The situation is made all the more peculiar by the fact that the government is headed by the Center Party that, according to its very name, should act as a link between the two extremes instead of contributing to the divide. However, Center finds itself at the bottom of the vast cleft between the liberals and the conservatives today.
Of course, all of it is just politics that shouldn't have much to do with everyday life. It shouldn't matter whether the boiler-man is a Christian, Muslim or a homosexual as long as my apartment stays warm. However, this approach has become outdated and is no longer in tune with the zeitgeist and neither is Christmas for that matter.
For a very long time, Christmas was considered far removed from politics. It is a lovely tradition and a meeting point of Christianity and paganism, not liberalism and conservatism.

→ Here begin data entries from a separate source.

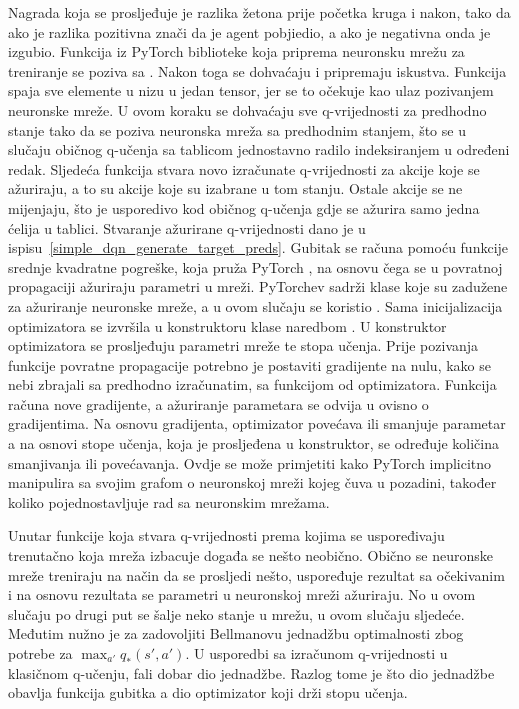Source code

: Nagrada koja se prosljeđuje je razlika žetona prije početka kruga i nakon, tako da ako je razlika pozitivna znači da je agent pobjiedio, a ako je negativna onda je izgubio. Funkcija iz PyTorch biblioteke koja priprema neuronsku mrežu za treniranje se poziva sa . Nakon toga se dohvaćaju i pripremaju iskustva. Funkcija  spaja sve elemente u nizu u jedan tensor, jer se to očekuje kao ulaz pozivanjem neuronske mreže. U ovom koraku se dohvaćaju sve q-vrijednosti za predhodno stanje tako da se poziva neuronska mreža sa predhodnim stanjem, što se u slučaju običnog q-učenja sa tablicom jednostavno radilo indeksiranjem u određeni redak. Sljedeća funkcija  stvara novo izračunate q-vrijednosti za akcije koje se ažuriraju, a to su akcije koje su izabrane u tom stanju. Ostale akcije se ne mijenjaju, što je usporedivo kod običnog q-učenja gdje se ažurira samo jedna ćelija u tablici. Stvaranje ažurirane q-vrijednosti dano je u ispisu~\ref{simple_dqn_generate_target_preds}. Gubitak se računa pomoću funkcije srednje kvadratne pogreške, koja pruža PyTorch , na osnovu čega se u povratnoj propagaciji ažuriraju parametri u mreži. PyTorchev  sadrži klase koje su zadužene za ažuriranje neuronske mreže, a u ovom slučaju se koristio . Sama inicijalizacija optimizatora se izvršila u konstruktoru klase naredbom . U konstruktor optimizatora se prosljeđuju parametri mreže te stopa učenja. Prije pozivanja funkcije povratne propagacije potrebno je postaviti gradijente na nulu, kako se nebi zbrajali sa predhodno izračunatim, sa funkcijom  od optimizatora. Funkcija  računa nove gradijente, a ažuriranje parametara se odvija u  ovisno o gradijentima. Na osnovu gradijenta, optimizator povećava ili smanjuje parametar a na osnovi stope učenja, koja je prosljeđena u konstruktor, se određuje količina smanjivanja ili povećavanja. Ovdje se može primjetiti kako PyTorch implicitno manipulira sa svojim grafom o neuronskoj mreži kojeg čuva u pozadini, također koliko pojednostavljuje rad sa neuronskim mrežama.


Unutar funkcije koja stvara q-vrijednosti prema kojima se uspoređivaju trenutačno koja mreža izbacuje događa se nešto neobično. Obično se neuronske mreže treniraju na način da se prosljedi nešto, uspoređuje rezultat sa očekivanim i na osnovu rezultata se parametri u neuronskoj mreži ažuriraju. No u ovom slučaju po drugi put se šalje neko stanje u mrežu, u ovom slučaju sljedeće. Međutim nužno je za zadovoljiti Bellmanovu jednadžbu optimalnosti zbog potrebe za $\max_{a'}q_*(s', a')$. U usporedbi sa izračunom q-vrijednosti u klasičnom q-učenju, fali dobar dio jednadžbe. Razlog tome je što dio jednadžbe obavlja funkcija gubitka a dio optimizator koji drži stopu učenja.

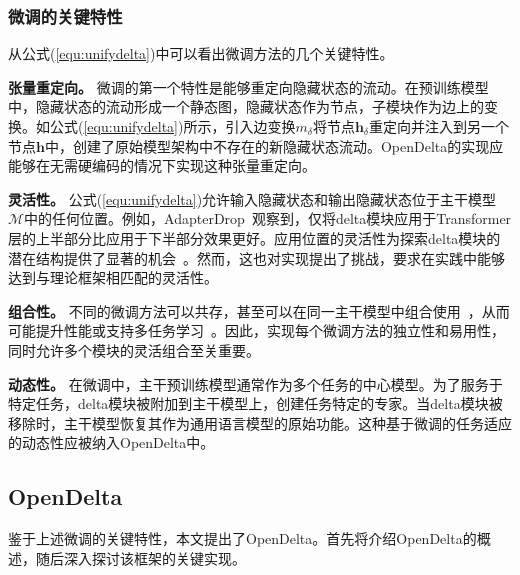 \subsubsection{微调的关键特性}

从公式(\ref{equ:unifydelta})中可以看出微调方法的几个关键特性。

\textbf{张量重定向。} 微调的第一个特性是能够重定向隐藏状态的流动。在预训练模型中，隐藏状态的流动形成一个静态图，隐藏状态作为节点，子模块作为边上的变换。如公式(\ref{equ:unifydelta})所示，引入边变换$m_\delta$将节点$\mathbf{h}_{\delta}$重定向并注入到另一个节点$\mathbf{h}$中，创建了原始模型架构中不存在的新隐藏状态流动。OpenDelta的实现应能够在无需硬编码的情况下实现这种张量重定向。

\textbf{灵活性。}
公式(\ref{equ:unifydelta})允许输入隐藏状态和输出隐藏状态位于主干模型$\mathcal{M}$中的任何位置。例如，AdapterDrop~\cite{ruckle-etal-2021-adapterdrop}观察到，仅将delta模块应用于Transformer层的上半部分比应用于下半部分效果更好。应用位置的灵活性为探索delta模块的潜在结构提供了显著的机会~\cite{hu2022sparse}。然而，这也对实现提出了挑战，要求在实践中能够达到与理论框架相匹配的灵活性。

\textbf{组合性。} 不同的微调方法可以共存，甚至可以在同一主干模型中组合使用~\cite{hu2022sparse}，从而可能提升性能或支持多任务学习~\cite{pfeiffer2020adapterfusion}。因此，实现每个微调方法的独立性和易用性，同时允许多个模块的灵活组合至关重要。

\textbf{动态性。} 在微调中，主干预训练模型通常作为多个任务的中心模型。为了服务于特定任务，delta模块被附加到主干模型上，创建任务特定的专家。当delta模块被移除时，主干模型恢复其作为通用语言模型的原始功能。这种基于微调的任务适应的动态性应被纳入OpenDelta中。


\subsection{OpenDelta}

鉴于上述微调的关键特性，本文提出了OpenDelta。首先将介绍OpenDelta的概述，随后深入探讨该框架的关键实现。


\begin{table*}
\centering
\caption{各参数高效微调方法在三种路由下的划分}
\label{tab:defaultconfig} 
\end{table*}

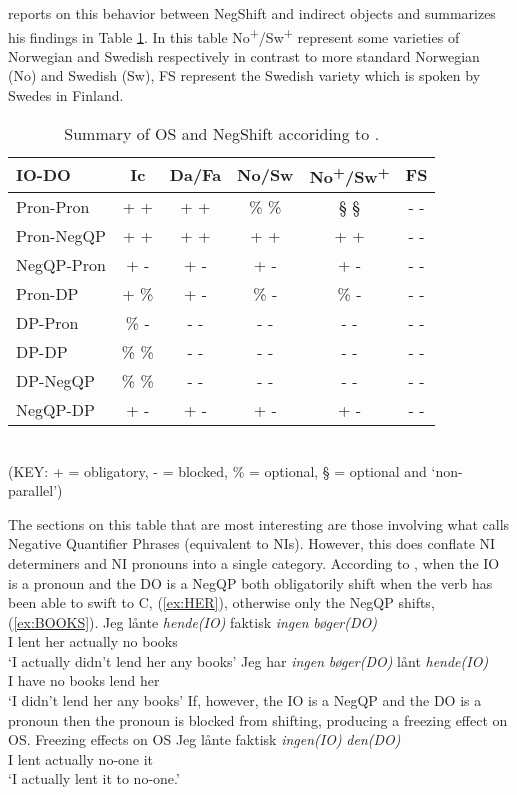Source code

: \documentclass[12pt, letterpaper]{article}
\begin{document}
\citet{christensenInterfacesNegationSyntax2005} reports on this behavior between NegShift and indirect objects and summarizes his findings in Table \ref{tab:OSNEGS}. In this table No\textsuperscript{+}/Sw\textsuperscript{+} represent some varieties of Norwegian and Swedish respectively in contrast to more standard Norwegian (No) and Swedish (Sw), FS represent the Swedish variety which is spoken by Swedes in Finland.
\begin{table}[h!]
\centering
\caption{Summary of OS and NegShift accoriding to \citet{christensenInterfacesNegationSyntax2005}.}
\label{tab:OSNEGS}
\begin{tabular}{lccccc}
\hline
IO-DO & Ic & Da/Fa & No/Sw & No\textsuperscript{+}/Sw\textsuperscript{+} & FS  \\
\hline 
Pron-Pron	&	+ +	&	+ +	&	\% \%	&	§ §	&	- -	\\
Pron-NegQP	&	+ +	&	+ +	&	+ +	&	+ +	&	- -	\\
NegQP-Pron	&	+ -	&	+ -	&	+ -	&	+ -	&	- -	\\
Pron-DP	&	+ \%	&	+ -	&	\% -	&	\% -	&	- -	\\
DP-Pron	&	\% -	&	- -	&	- -	&	- -	&	- -	\\
DP-DP	&	\% \%	&	- -	&	- -	&	- -	&	- -	\\
DP-NegQP	&	\% \%	&	- -	&	- -	&	- -	&	- -	\\
NegQP-DP	&	+ -	&	+ -	&	+ -	&	+ -	&	- -	\\
\hline 
\end{tabular}\\
(KEY: + = obligatory, - = blocked, \% = optional, § = optional and `non-parallel’)
\end{table}

The sections on this table that are most interesting are those involving what \citeauthor{christensenInterfacesNegationSyntax2005} calls Negative Quantifier Phrases (equivalent to NIs). However, this does conflate NI determiners and NI pronouns into a single category. According to \citeauthor{christensenInterfacesNegationSyntax2005}, when the IO is a pronoun and the DO is a NegQP both obligatorily shift when the verb has been able to swift to C, (\ref{ex:HER}), otherwise only the NegQP shifts, (\ref{ex:BOOKS}).
	\ea 
		\ea \label{ex:HER}
		\gll Jeg lånte \textit{hende(IO)} faktisk \textit{ingen} \textit{bøger(DO)}\\
		I lent her actually no books\\
		\glt `I actually didn't lend her any books'
		\ex \label{ex:BOOKS}
		\gll Jeg har \textit{ingen} \textit{bøger(DO)} lånt \textit{hende(IO)}\\
		I have no books lend her\\
		\glt `I didn't lend her any books'
		\z 
	\z 
If, however, the IO is a NegQP and the DO is a pronoun then the pronoun is blocked from shifting, producing a freezing effect on OS.
	\ea Freezing effects on OS
		\ea 
		\gll Jeg lånte faktisk \textit{ingen(IO)} \textit{den(DO)}\\
		I lent actually no-one it\\
		\glt `I actually lent it to no-one.'
		\z 
	\z
\end{document}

This fortress of neutrality finally fell on the First Advent Sunday of this year and from here on out, we will probably have to clearly define which side our Christmas is on.
The discourse changed in Rakvere. Eesti Päevaleht reported how actress Ülle Lichtfeldt and Social Democratic Party chairman Indrek Saar sold the city a Christmas tree and donated the proceeds to LGBT+ film festival Festheart and the Rakvere Church of the Trinity.
The city's centrist mayor Andres Jaadla responded by saying that, "Christmas is a Christian and conservative holiday. But we have a social democratic tree in the city square." Jaadla and a group of kindred spirits erected their own Christmas tree outside the local railway station. Rakvere city councilman Allan Jaakus (Center) told Päevaleht that, "here we have a proud Christian spruce, here reside true Christmas peace and true values."
Rakvere has made the news with its Christmas trees or rather Christmas installations on numerous occasions. While fun and bold undertakings have now become a thing of the past, the tradition of putting on a show for Christmas has been maintained.
Rakvere's example could be followed by all Estonian settlements in erecting politically defined public Christmas trees. Cities could have a liberal so as not to say social democratic tree at one end and a Christian or conservative tree at the other.
They would also have two Santa Clauses. A liberal one, wearing a red coat and delivering presents to likeminded individuals and a conservative Santa clad in blue, showering with gifts those who share appropriate views while parrying accusations from deep state elves according to which he looks suspiciously like Ded Moroz.
Therefore, it is no longer recommended to simply wish people "Merry Christmas" and one should definitely specify whether they mean "Merry Conservative Christmas" or "Merry Liberal Christmas." The holidays are drawing nearer, the days will soon start becoming longer and the world keeps getting crazier.